### Material for this task
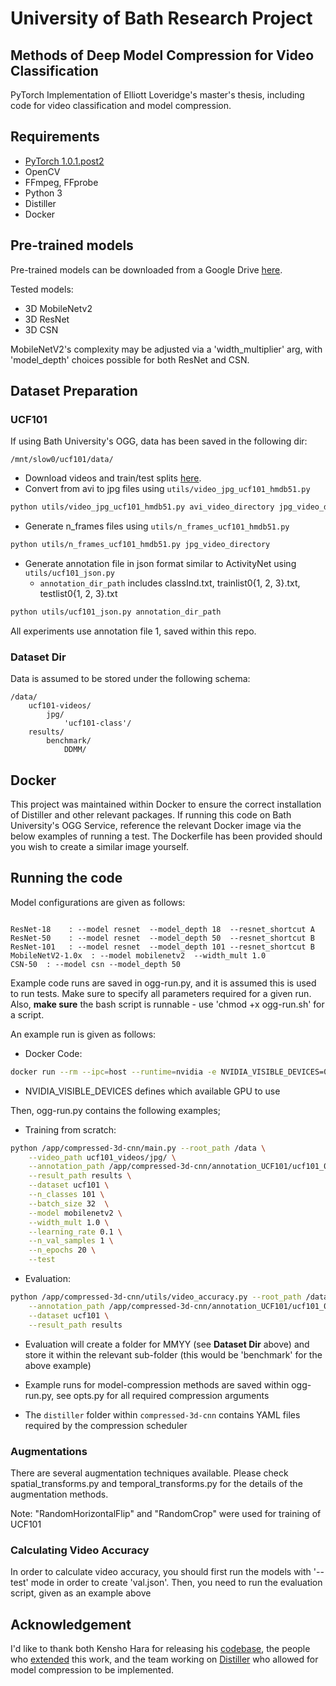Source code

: # University of Bath Research Project

## Methods of Deep Model Compression for Video Classification

PyTorch Implementation of Elliott Loveridge's master's thesis, including code for video classification and model compression.

## Requirements

* [PyTorch 1.0.1.post2](http://pytorch.org/)
* OpenCV
* FFmpeg, FFprobe
* Python 3
* Distiller
* Docker

## Pre-trained models

Pre-trained models can be downloaded from a Google Drive [here](https://drive.google.com/drive/folders/1k93wkBQSZYpBSM1sTqwD3RzU9t7dahcr?usp=sharing).

Tested models:
 - 3D MobileNetv2
 - 3D ResNet
 - 3D CSN

 MobileNetV2's complexity may be adjusted via a 'width_multiplier' arg, with 'model_depth' choices possible for both ResNet and CSN.

## Dataset Preparation

### UCF101

If using Bath University's OGG, data has been saved in the following dir:
```misc
/mnt/slow0/ucf101/data/
```

* Download videos and train/test splits [here](http://crcv.ucf.edu/data/UCF101.php).
* Convert from avi to jpg files using ```utils/video_jpg_ucf101_hmdb51.py```

```bash
python utils/video_jpg_ucf101_hmdb51.py avi_video_directory jpg_video_directory
```

* Generate n_frames files using ```utils/n_frames_ucf101_hmdb51.py```

```bash
python utils/n_frames_ucf101_hmdb51.py jpg_video_directory
```

* Generate annotation file in json format similar to ActivityNet using ```utils/ucf101_json.py```
  * ```annotation_dir_path``` includes classInd.txt, trainlist0{1, 2, 3}.txt, testlist0{1, 2, 3}.txt

```bash
python utils/ucf101_json.py annotation_dir_path
```

All experiments use annotation file 1, saved within this repo.

### Dataset Dir

Data is assumed to be stored under the following schema:
```misc
/data/
    ucf101-videos/
        jpg/
            'ucf101-class'/
    results/
        benchmark/
            DDMM/
```

## Docker

This project was maintained within Docker to ensure the correct installation of Distiller and other relevant packages. If running this code on Bath University's OGG Service, reference the relevant Docker image via the below examples of running a test. The Dockerfile has been provided should you wish to create a similar image yourself.

## Running the code

Model configurations are given as follows:

```misc

ResNet-18	 : --model resnet  --model_depth 18  --resnet_shortcut A
ResNet-50	 : --model resnet  --model_depth 50  --resnet_shortcut B
ResNet-101	 : --model resnet  --model_depth 101 --resnet_shortcut B
MobileNetV2-1.0x  : --model mobilenetv2  --width_mult 1.0
CSN-50  : --model csn --model_depth 50
```

Example code runs are saved in ogg-run.py, and it is assumed this is used to run tests. Make sure to specify all parameters required for a given run. Also, __make sure__ the bash script is runnable - use 'chmod +x ogg-run.sh' for a script.

An example run is given as follows:

- Docker Code:
```bash
docker run --rm --ipc=host --runtime=nvidia -e NVIDIA_VISIBLE_DEVICES=0 -v "$(pwd)":/app -v "/mnt/slow0/ucf101/data":/data elliottloveridge/distiller /app/ogg-run.sh
```

* NVIDIA_VISIBLE_DEVICES defines which available GPU to use

Then, ogg-run.py contains the following examples;

- Training from scratch:
```bash
python /app/compressed-3d-cnn/main.py --root_path /data \
    --video_path ucf101_videos/jpg/ \
    --annotation_path /app/compressed-3d-cnn/annotation_UCF101/ucf101_01.json \
    --result_path results \
    --dataset ucf101 \
    --n_classes 101 \
    --batch_size 32  \
    --model mobilenetv2 \
    --width_mult 1.0 \
    --learning_rate 0.1 \
    --n_val_samples 1 \
    --n_epochs 20 \
    --test
```

- Evaluation:
```bash
python /app/compressed-3d-cnn/utils/video_accuracy.py --root_path /data \
    --annotation_path /app/compressed-3d-cnn/annotation_UCF101/ucf101_01.json \
    --dataset ucf101 \
    --result_path results
```

* Evaluation will create a folder for MMYY (see __Dataset Dir__ above) and store it within the relevant sub-folder (this would be 'benchmark' for the above example)

* Example runs for model-compression methods are saved within ogg-run.py, see opts.py for all required compression arguments

* The ```distiller``` folder within ```compressed-3d-cnn``` contains YAML files required by the compression scheduler

### Augmentations

There are several augmentation techniques available. Please check spatial_transforms.py and temporal_transforms.py for the details of the augmentation methods.

Note: "RandomHorizontalFlip" and "RandomCrop" were used for training of UCF101

### Calculating Video Accuracy

In order to calculate video accuracy, you should first run the models with '--test' mode in order to create 'val.json'. Then, you need to run the evaluation script, given as an example above

## Acknowledgement
I'd like to thank both Kensho Hara for releasing his [codebase](https://github.com/kenshohara/3D-ResNets-PyTorch), the people who [extended](https://github.com/okankop/Efficient-3DCNNs) this work, and the team working on [Distiller](https://github.com/NervanaSystems/distiller) who allowed for model compression to be implemented.

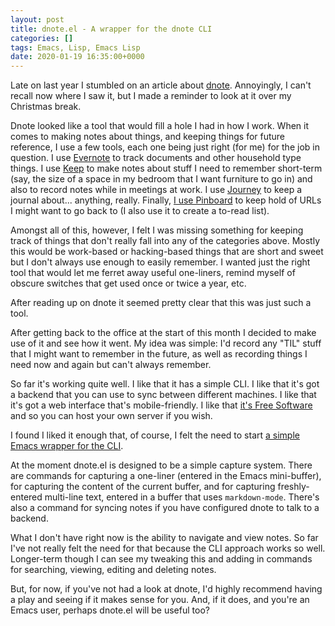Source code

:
```yaml
---
layout: post
title: dnote.el - A wrapper for the dnote CLI
categories: []
tags: Emacs, Lisp, Emacs Lisp
date: 2020-01-19 16:35:00+0000
---
```


Late on last year I stumbled on an article about
[dnote](https://www.getdnote.com/). Annoyingly, I can't recall now where I
saw it, but I made a reminder to look at it over my Christmas break.

Dnote looked like a tool that would fill a hole I had in how I work. When it
comes to making notes about things, and keeping things for future reference,
I use a few tools, each one being just right (for me) for the job in
question. I use [Evernote](https://evernote.com/) to track documents and
other household type things. I use [Keep](https://www.google.com/keep/) to
make notes about stuff I need to remember short-term (say, the size of a
space in my bedroom that I want furniture to go in) and also to record notes
while in meetings at work. I use [Journey](https://journey.cloud/) to keep a
journal about... anything, really. Finally, [I use
Pinboard](https://pinboard.in/u:davep) to keep hold of URLs I might want to
go back to (I also use it to create a to-read list).

Amongst all of this, however, I felt I was missing something for keeping
track of things that don't really fall into any of the categories above.
Mostly this would be work-based or hacking-based things that are short and
sweet but I don't always use enough to easily remember. I wanted just the
right tool that would let me ferret away useful one-liners, remind myself of
obscure switches that get used once or twice a year, etc.

After reading up on dnote it seemed pretty clear that this was just such a
tool.

After getting back to the office at the start of this month I decided to
make use of it and see how it went. My idea was simple: I'd record any "TIL"
stuff that I might want to remember in the future, as well as recording
things I need now and again but can't always remember.

So far it's working quite well. I like that it has a simple CLI. I like that
it's got a backend that you can use to sync between different machines. I
like that it's got a web interface that's mobile-friendly. I like that [it's
Free Software](https://github.com/dnote/dnote) and so you can host your own
server if you wish.

I found I liked it enough that, of course, I felt the need to start [a
simple Emacs wrapper for the CLI](https://github.com/davep/dnote.el).

At the moment dnote.el is designed to be a simple capture system. There are
commands for capturing a one-liner (entered in the Emacs mini-buffer), for
capturing the content of the current buffer, and for capturing
freshly-entered multi-line text, entered in a buffer that uses
`markdown-mode`. There's also a command for syncing notes if you have
configured dnote to talk to a backend.

What I don't have right now is the ability to navigate and view notes. So
far I've not really felt the need for that because the CLI approach works so
well. Longer-term though I can see my tweaking this and adding in commands
for searching, viewing, editing and deleting notes.

But, for now, if you've not had a look at dnote, I'd highly recommend having
a play and seeing if it makes sense for you. And, if it does, and you're an
Emacs user, perhaps dnote.el will be useful too?

[//]: # (2020-01-19-dnote-el.md ends here)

### Work to be completed
Search the data above for the word "stuff", then gather each line in which it appears.

### Response box
make notes about stuff I need to remember short-term (say, the size of a
stuff that I might want to remember in the future, as well as recording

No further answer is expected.